## WORK INSTRUCTIONS
Please copy each line from the entries that contains the string "engines".

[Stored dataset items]
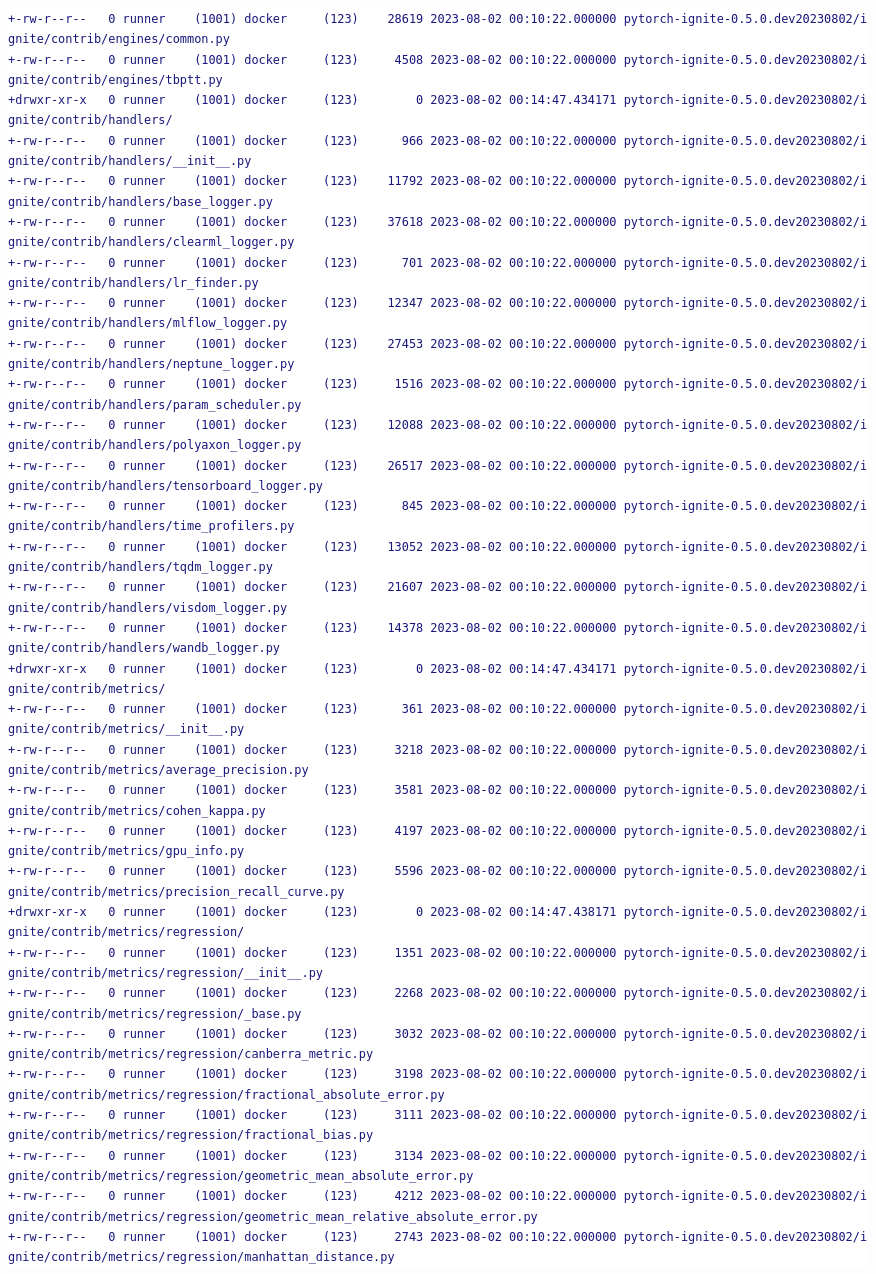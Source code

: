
 ```diff
+-rw-r--r--   0 runner    (1001) docker     (123)    28619 2023-08-02 00:10:22.000000 pytorch-ignite-0.5.0.dev20230802/ignite/contrib/engines/common.py
+-rw-r--r--   0 runner    (1001) docker     (123)     4508 2023-08-02 00:10:22.000000 pytorch-ignite-0.5.0.dev20230802/ignite/contrib/engines/tbptt.py
+drwxr-xr-x   0 runner    (1001) docker     (123)        0 2023-08-02 00:14:47.434171 pytorch-ignite-0.5.0.dev20230802/ignite/contrib/handlers/
+-rw-r--r--   0 runner    (1001) docker     (123)      966 2023-08-02 00:10:22.000000 pytorch-ignite-0.5.0.dev20230802/ignite/contrib/handlers/__init__.py
+-rw-r--r--   0 runner    (1001) docker     (123)    11792 2023-08-02 00:10:22.000000 pytorch-ignite-0.5.0.dev20230802/ignite/contrib/handlers/base_logger.py
+-rw-r--r--   0 runner    (1001) docker     (123)    37618 2023-08-02 00:10:22.000000 pytorch-ignite-0.5.0.dev20230802/ignite/contrib/handlers/clearml_logger.py
+-rw-r--r--   0 runner    (1001) docker     (123)      701 2023-08-02 00:10:22.000000 pytorch-ignite-0.5.0.dev20230802/ignite/contrib/handlers/lr_finder.py
+-rw-r--r--   0 runner    (1001) docker     (123)    12347 2023-08-02 00:10:22.000000 pytorch-ignite-0.5.0.dev20230802/ignite/contrib/handlers/mlflow_logger.py
+-rw-r--r--   0 runner    (1001) docker     (123)    27453 2023-08-02 00:10:22.000000 pytorch-ignite-0.5.0.dev20230802/ignite/contrib/handlers/neptune_logger.py
+-rw-r--r--   0 runner    (1001) docker     (123)     1516 2023-08-02 00:10:22.000000 pytorch-ignite-0.5.0.dev20230802/ignite/contrib/handlers/param_scheduler.py
+-rw-r--r--   0 runner    (1001) docker     (123)    12088 2023-08-02 00:10:22.000000 pytorch-ignite-0.5.0.dev20230802/ignite/contrib/handlers/polyaxon_logger.py
+-rw-r--r--   0 runner    (1001) docker     (123)    26517 2023-08-02 00:10:22.000000 pytorch-ignite-0.5.0.dev20230802/ignite/contrib/handlers/tensorboard_logger.py
+-rw-r--r--   0 runner    (1001) docker     (123)      845 2023-08-02 00:10:22.000000 pytorch-ignite-0.5.0.dev20230802/ignite/contrib/handlers/time_profilers.py
+-rw-r--r--   0 runner    (1001) docker     (123)    13052 2023-08-02 00:10:22.000000 pytorch-ignite-0.5.0.dev20230802/ignite/contrib/handlers/tqdm_logger.py
+-rw-r--r--   0 runner    (1001) docker     (123)    21607 2023-08-02 00:10:22.000000 pytorch-ignite-0.5.0.dev20230802/ignite/contrib/handlers/visdom_logger.py
+-rw-r--r--   0 runner    (1001) docker     (123)    14378 2023-08-02 00:10:22.000000 pytorch-ignite-0.5.0.dev20230802/ignite/contrib/handlers/wandb_logger.py
+drwxr-xr-x   0 runner    (1001) docker     (123)        0 2023-08-02 00:14:47.434171 pytorch-ignite-0.5.0.dev20230802/ignite/contrib/metrics/
+-rw-r--r--   0 runner    (1001) docker     (123)      361 2023-08-02 00:10:22.000000 pytorch-ignite-0.5.0.dev20230802/ignite/contrib/metrics/__init__.py
+-rw-r--r--   0 runner    (1001) docker     (123)     3218 2023-08-02 00:10:22.000000 pytorch-ignite-0.5.0.dev20230802/ignite/contrib/metrics/average_precision.py
+-rw-r--r--   0 runner    (1001) docker     (123)     3581 2023-08-02 00:10:22.000000 pytorch-ignite-0.5.0.dev20230802/ignite/contrib/metrics/cohen_kappa.py
+-rw-r--r--   0 runner    (1001) docker     (123)     4197 2023-08-02 00:10:22.000000 pytorch-ignite-0.5.0.dev20230802/ignite/contrib/metrics/gpu_info.py
+-rw-r--r--   0 runner    (1001) docker     (123)     5596 2023-08-02 00:10:22.000000 pytorch-ignite-0.5.0.dev20230802/ignite/contrib/metrics/precision_recall_curve.py
+drwxr-xr-x   0 runner    (1001) docker     (123)        0 2023-08-02 00:14:47.438171 pytorch-ignite-0.5.0.dev20230802/ignite/contrib/metrics/regression/
+-rw-r--r--   0 runner    (1001) docker     (123)     1351 2023-08-02 00:10:22.000000 pytorch-ignite-0.5.0.dev20230802/ignite/contrib/metrics/regression/__init__.py
+-rw-r--r--   0 runner    (1001) docker     (123)     2268 2023-08-02 00:10:22.000000 pytorch-ignite-0.5.0.dev20230802/ignite/contrib/metrics/regression/_base.py
+-rw-r--r--   0 runner    (1001) docker     (123)     3032 2023-08-02 00:10:22.000000 pytorch-ignite-0.5.0.dev20230802/ignite/contrib/metrics/regression/canberra_metric.py
+-rw-r--r--   0 runner    (1001) docker     (123)     3198 2023-08-02 00:10:22.000000 pytorch-ignite-0.5.0.dev20230802/ignite/contrib/metrics/regression/fractional_absolute_error.py
+-rw-r--r--   0 runner    (1001) docker     (123)     3111 2023-08-02 00:10:22.000000 pytorch-ignite-0.5.0.dev20230802/ignite/contrib/metrics/regression/fractional_bias.py
+-rw-r--r--   0 runner    (1001) docker     (123)     3134 2023-08-02 00:10:22.000000 pytorch-ignite-0.5.0.dev20230802/ignite/contrib/metrics/regression/geometric_mean_absolute_error.py
+-rw-r--r--   0 runner    (1001) docker     (123)     4212 2023-08-02 00:10:22.000000 pytorch-ignite-0.5.0.dev20230802/ignite/contrib/metrics/regression/geometric_mean_relative_absolute_error.py
+-rw-r--r--   0 runner    (1001) docker     (123)     2743 2023-08-02 00:10:22.000000 pytorch-ignite-0.5.0.dev20230802/ignite/contrib/metrics/regression/manhattan_distance.py
```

## RESPONSE BELOW
+-rw-r--r--   0 runner    (1001) docker     (123)    28619 2023-08-02 00:10:22.000000 pytorch-ignite-0.5.0.dev20230802/ignite/contrib/engines/common.py
+-rw-r--r--   0 runner    (1001) docker     (123)     4508 2023-08-02 00:10:22.000000 pytorch-ignite-0.5.0.dev20230802/ignite/contrib/engines/tbptt.py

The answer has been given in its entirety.